Já no sítio, a vida corre feito moinho velho. Os pássaros eufóricos, imitando o pipa pau do topete vermelho, usam a janela para afiar o bico e promovem uma espécie de batuque despertador de lata. Os patos, gansos e galinhas cacarejam todos ao mesmo tempo, parecem conversar em si. Os cachorros latem e correm como se apostassem uma maratona. E o sol parece mais uma luz pulsante é intensa, vista de qualquer ângulo e sentida no ar quente. O azul do céu no campo é como uma pintura na tela do artista, aliás, é uma pintura do Arquiteto Universal.
Tudo isso, fez lembrar-me  da infância, no quintal da casa da minha avó. No interior de Minas Gerais, o tempo corre diferente. Acordávamos as seis da manhã e íamos brincar de ser feliz, num cenário tão convidativo, do qual só nos despedíamos ao anoitecer.

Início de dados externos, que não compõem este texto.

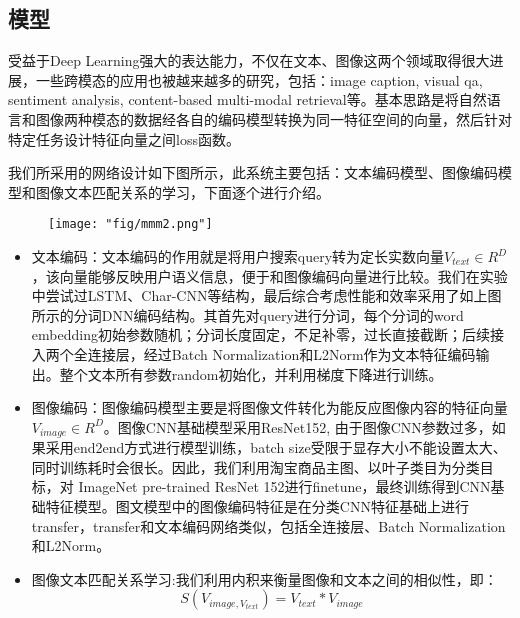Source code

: \subsection{模型}
受益于Deep Learning强大的表达能力，不仅在文本、图像这两个领域取得很大进展，一些跨模态的应用也被越来越多的研究，包括：image caption, visual qa, sentiment analysis, content-based multi-modal retrieval等。基本思路是将自然语言和图像两种模态的数据经各自的编码模型转换为同一特征空间的向量，然后针对特定任务设计特征向量之间loss函数。
\par 我们所采用的网络设计如下图所示，此系统主要包括：文本编码模型、图像编码模型和图像文本匹配关系的学习，下面逐个进行介绍。 
\begin{figure}[!h]
	\centering
	\texttt{[image: "fig/mmm2.png"]}
	\caption{}
	\label{fig:mmm2}
\end{figure}
\begin{itemize}
\item 文本编码：文本编码的作用就是将用户搜索query转为定长实数向量$V_{text} \in R^D$，该向量能够反映用户语义信息，便于和图像编码向量进行比较。我们在实验中尝试过LSTM、Char-CNN等结构，最后综合考虑性能和效率采用了如上图所示的分词DNN编码结构。其首先对query进行分词，每个分词的word embedding初始参数随机；分词长度固定，不足补零，过长直接截断；后续接入两个全连接层，经过Batch Normalization和L2Norm作为文本特征编码输出。整个文本所有参数random初始化，并利用梯度下降进行训练。
\item 图像编码：图像编码模型主要是将图像文件转化为能反应图像内容的特征向量$V_{image} \in R^D$。图像CNN基础模型采用ResNet152, 由于图像CNN参数过多，如果采用end2end方式进行模型训练，batch size受限于显存大小不能设置太大、同时训练耗时会很长。因此，我们利用淘宝商品主图、以叶子类目为分类目标，对 ImageNet pre-trained ResNet 152进行finetune，最终训练得到CNN基础特征模型。图文模型中的图像编码特征是在分类CNN特征基础上进行transfer，transfer和文本编码网络类似，包括全连接层、Batch Normalization和L2Norm。
\item 图像文本匹配关系学习:我们利用内积来衡量图像和文本之间的相似性，即： $$S(V_{image, V_{text}}) = V_{text} * V_{image}$$
\end{itemize}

Tinha lá um pé de jabuticaba plantado pelo meu avô, que não tive oportunidade de conhecer, pois morreu muito jovem. Minha avó dizia que quem planta jabuticaba não colhe. Talvez por isso nunca quis ajudá-la a plantar. Logo depois, descobri que dizia isso por causa do tempo que a árvore levava para desenvolver. Inocência pura, me fez perder a oportunidade de ajudá-la. Coisas de criança.

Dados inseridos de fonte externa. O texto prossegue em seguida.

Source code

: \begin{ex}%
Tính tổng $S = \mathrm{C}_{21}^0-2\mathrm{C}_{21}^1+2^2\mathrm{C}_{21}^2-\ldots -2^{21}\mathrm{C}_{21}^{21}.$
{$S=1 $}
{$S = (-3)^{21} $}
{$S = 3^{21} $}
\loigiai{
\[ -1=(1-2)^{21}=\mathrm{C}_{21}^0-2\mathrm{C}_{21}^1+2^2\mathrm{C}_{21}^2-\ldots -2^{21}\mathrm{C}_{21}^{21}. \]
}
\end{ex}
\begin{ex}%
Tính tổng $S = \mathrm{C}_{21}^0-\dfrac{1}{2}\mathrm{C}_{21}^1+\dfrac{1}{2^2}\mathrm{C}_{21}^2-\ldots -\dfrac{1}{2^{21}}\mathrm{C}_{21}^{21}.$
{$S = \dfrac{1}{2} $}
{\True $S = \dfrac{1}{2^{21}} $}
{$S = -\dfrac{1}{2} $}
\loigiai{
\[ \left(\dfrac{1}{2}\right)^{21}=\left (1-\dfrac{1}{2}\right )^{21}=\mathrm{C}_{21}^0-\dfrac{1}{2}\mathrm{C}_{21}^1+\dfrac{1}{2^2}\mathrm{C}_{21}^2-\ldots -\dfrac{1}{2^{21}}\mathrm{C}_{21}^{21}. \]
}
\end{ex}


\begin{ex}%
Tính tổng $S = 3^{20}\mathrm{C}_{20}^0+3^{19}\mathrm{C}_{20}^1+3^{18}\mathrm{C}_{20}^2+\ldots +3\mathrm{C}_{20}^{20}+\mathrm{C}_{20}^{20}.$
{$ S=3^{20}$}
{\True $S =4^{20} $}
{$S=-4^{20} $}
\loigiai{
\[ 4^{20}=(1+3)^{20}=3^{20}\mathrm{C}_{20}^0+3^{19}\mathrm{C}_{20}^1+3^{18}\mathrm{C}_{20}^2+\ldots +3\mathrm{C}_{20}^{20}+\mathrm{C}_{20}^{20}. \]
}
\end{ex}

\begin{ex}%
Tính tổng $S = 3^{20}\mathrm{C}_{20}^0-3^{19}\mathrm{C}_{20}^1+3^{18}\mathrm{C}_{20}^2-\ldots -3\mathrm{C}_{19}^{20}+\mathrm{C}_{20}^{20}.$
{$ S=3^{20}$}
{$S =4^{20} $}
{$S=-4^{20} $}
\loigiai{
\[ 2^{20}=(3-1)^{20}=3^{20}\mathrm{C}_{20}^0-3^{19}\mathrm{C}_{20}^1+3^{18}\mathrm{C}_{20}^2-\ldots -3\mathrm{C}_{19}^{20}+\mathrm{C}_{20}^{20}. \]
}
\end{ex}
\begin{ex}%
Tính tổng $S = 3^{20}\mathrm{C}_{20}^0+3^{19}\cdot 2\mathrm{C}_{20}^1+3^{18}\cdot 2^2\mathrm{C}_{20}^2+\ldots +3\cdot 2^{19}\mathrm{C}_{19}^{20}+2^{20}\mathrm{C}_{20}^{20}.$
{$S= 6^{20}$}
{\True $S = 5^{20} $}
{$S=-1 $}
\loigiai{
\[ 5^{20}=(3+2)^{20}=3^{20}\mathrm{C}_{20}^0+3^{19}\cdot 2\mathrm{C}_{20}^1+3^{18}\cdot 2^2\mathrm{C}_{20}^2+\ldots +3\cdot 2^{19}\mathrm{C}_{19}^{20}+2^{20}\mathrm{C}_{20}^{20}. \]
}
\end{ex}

Naquele pé de jabuticaba, vivi as mais inusitadas quedas, junto aos primos que não eram numerosos. Momentos inesquecíveis bordados em panos brancos por minha vozinha, que se sentava abaixo da árvore e observando as cenas vividas por nós, as eternizava com linhas coloridas e um bastão.

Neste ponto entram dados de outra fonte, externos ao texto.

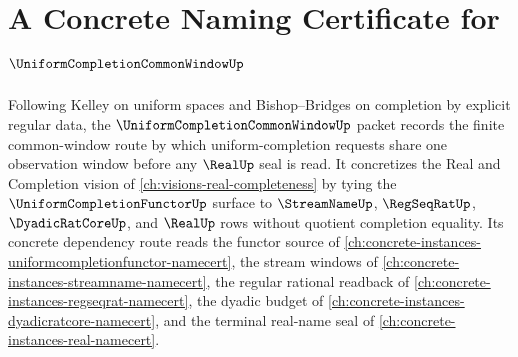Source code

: \chapter{A Concrete Naming Certificate for $\UniformCompletionCommonWindowUp$}
\label{ch:concrete-instances-uniform-completion-common-window-namecert}

Following Kelley on uniform spaces and Bishop--Bridges on completion by explicit regular data, the $\UniformCompletionCommonWindowUp$ packet records the finite common-window route by which uniform-completion requests share one observation window before any $\RealUp$ seal is read. It concretizes the Real and Completion vision of \autoref{ch:visions-real-completeness} by tying the $\UniformCompletionFunctorUp$ surface to $\StreamNameUp$, $\RegSeqRatUp$, $\DyadicRatCoreUp$, and $\RealUp$ rows without quotient completion equality. Its concrete dependency route reads the functor source of \autoref{ch:concrete-instances-uniformcompletionfunctor-namecert}, the stream windows of \autoref{ch:concrete-instances-streamname-namecert}, the regular rational readback of \autoref{ch:concrete-instances-regseqrat-namecert}, the dyadic budget of \autoref{ch:concrete-instances-dyadicratcore-namecert}, and the terminal real-name seal of \autoref{ch:concrete-instances-real-namecert}.

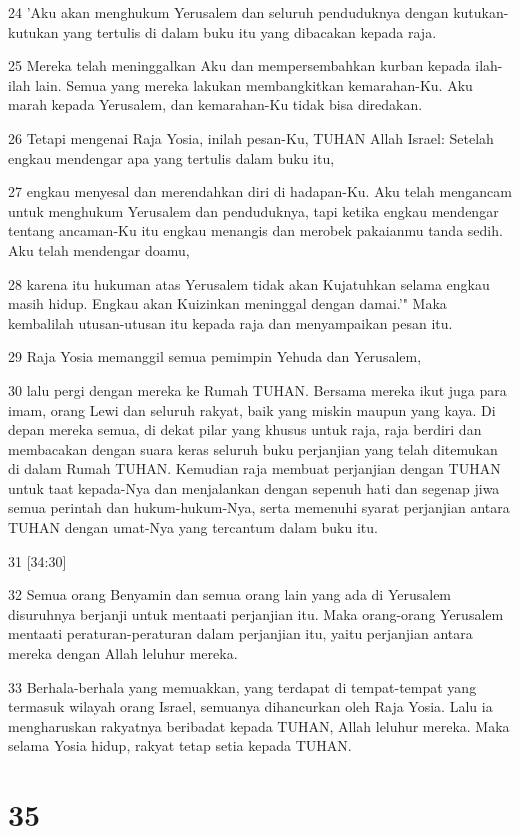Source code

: \par 24 'Aku akan menghukum Yerusalem dan seluruh penduduknya dengan kutukan-kutukan yang tertulis di dalam buku itu yang dibacakan kepada raja.
\par 25 Mereka telah meninggalkan Aku dan mempersembahkan kurban kepada ilah-ilah lain. Semua yang mereka lakukan membangkitkan kemarahan-Ku. Aku marah kepada Yerusalem, dan kemarahan-Ku tidak bisa diredakan.
\par 26 Tetapi mengenai Raja Yosia, inilah pesan-Ku, TUHAN Allah Israel: Setelah engkau mendengar apa yang tertulis dalam buku itu,
\par 27 engkau menyesal dan merendahkan diri di hadapan-Ku. Aku telah mengancam untuk menghukum Yerusalem dan penduduknya, tapi ketika engkau mendengar tentang ancaman-Ku itu engkau menangis dan merobek pakaianmu tanda sedih. Aku telah mendengar doamu,
\par 28 karena itu hukuman atas Yerusalem tidak akan Kujatuhkan selama engkau masih hidup. Engkau akan Kuizinkan meninggal dengan damai.'" Maka kembalilah utusan-utusan itu kepada raja dan menyampaikan pesan itu.
\par 29 Raja Yosia memanggil semua pemimpin Yehuda dan Yerusalem,
\par 30 lalu pergi dengan mereka ke Rumah TUHAN. Bersama mereka ikut juga para imam, orang Lewi dan seluruh rakyat, baik yang miskin maupun yang kaya. Di depan mereka semua, di dekat pilar yang khusus untuk raja, raja berdiri dan membacakan dengan suara keras seluruh buku perjanjian yang telah ditemukan di dalam Rumah TUHAN. Kemudian raja membuat perjanjian dengan TUHAN untuk taat kepada-Nya dan menjalankan dengan sepenuh hati dan segenap jiwa semua perintah dan hukum-hukum-Nya, serta memenuhi syarat perjanjian antara TUHAN dengan umat-Nya yang tercantum dalam buku itu.
\par 31 [34:30]
\par 32 Semua orang Benyamin dan semua orang lain yang ada di Yerusalem disuruhnya berjanji untuk mentaati perjanjian itu. Maka orang-orang Yerusalem mentaati peraturan-peraturan dalam perjanjian itu, yaitu perjanjian antara mereka dengan Allah leluhur mereka.
\par 33 Berhala-berhala yang memuakkan, yang terdapat di tempat-tempat yang termasuk wilayah orang Israel, semuanya dihancurkan oleh Raja Yosia. Lalu ia mengharuskan rakyatnya beribadat kepada TUHAN, Allah leluhur mereka. Maka selama Yosia hidup, rakyat tetap setia kepada TUHAN.

\chapter{35}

Aquele pé recebeu lágrimas de saudade de minha vó que, pra acalmar o coração que saltitava de saudade do vozinho, chorava escondida atrás do tronco.
Foi também o cenário de uma das histórias que mais marcou minha vida, quando criança. Meu irmão mais velho, ao andar de bicicleta, foi provocado por um primo que ao tentar pegá-lo, sobre a bicicleta, imprimiu, acidentalmente, uma fenda no seu globo ocular com o auxílio de uma espátula. Lembro-me da sensação sofrida na pele: o tremor, a ausência de movimento e o xixi escorrendo pelas pernas. O sangue me paralisou. O choro sufocante e o medo da morte me deixaram em silêncio por muitos dias.
Os personagens de Monteiro Lobato ganharam vida e foram recontadas, de forma original, bem debaixo daquela árvore, as melhores histórias: Emília era minha preferida.  
Não bastassem todos esses momentos, foi lá também que minha tia avó perdeu um dos filhos, preso ao arame farpado, mordido por uma cobra venenosa. Criança não devia morrer. Lembro-me do enterro com caixãozinho branco. 
Aquela jabuticaba docinha colhida vagarosamente pela família, fez de minha vozinha uma excelente produtora de licores, das mais variadas conjugações, que confeccionava para presentear as pessoas, junto à uma geleia com gengibre. Especialmente para gestantes ofertarem às visitas, quando do nascimento do bebê.
Mesmo que não esteja, ainda, no tempo de colheita da jabuticaba, os pés plantados em boa parte do território da área verde do sítio causam uma espécie de euforia nostálgica que tem o poder de transportar todos os sentimentos que melhor infância poderia ter: regada aos frutos que sempre saboreei, mas jamais os devorei com pressa.
Minha vozinha também se foi cedo, apesar do câncer tê-la visitado, foi o coração que deu em nós o último susto. 
No quintal dela, resiste o pé de jabuticaba, inerte. Não há quem o visite. A casa foi abandonada por carregar lembranças. Mas o que o coração sente, a mente imprime... 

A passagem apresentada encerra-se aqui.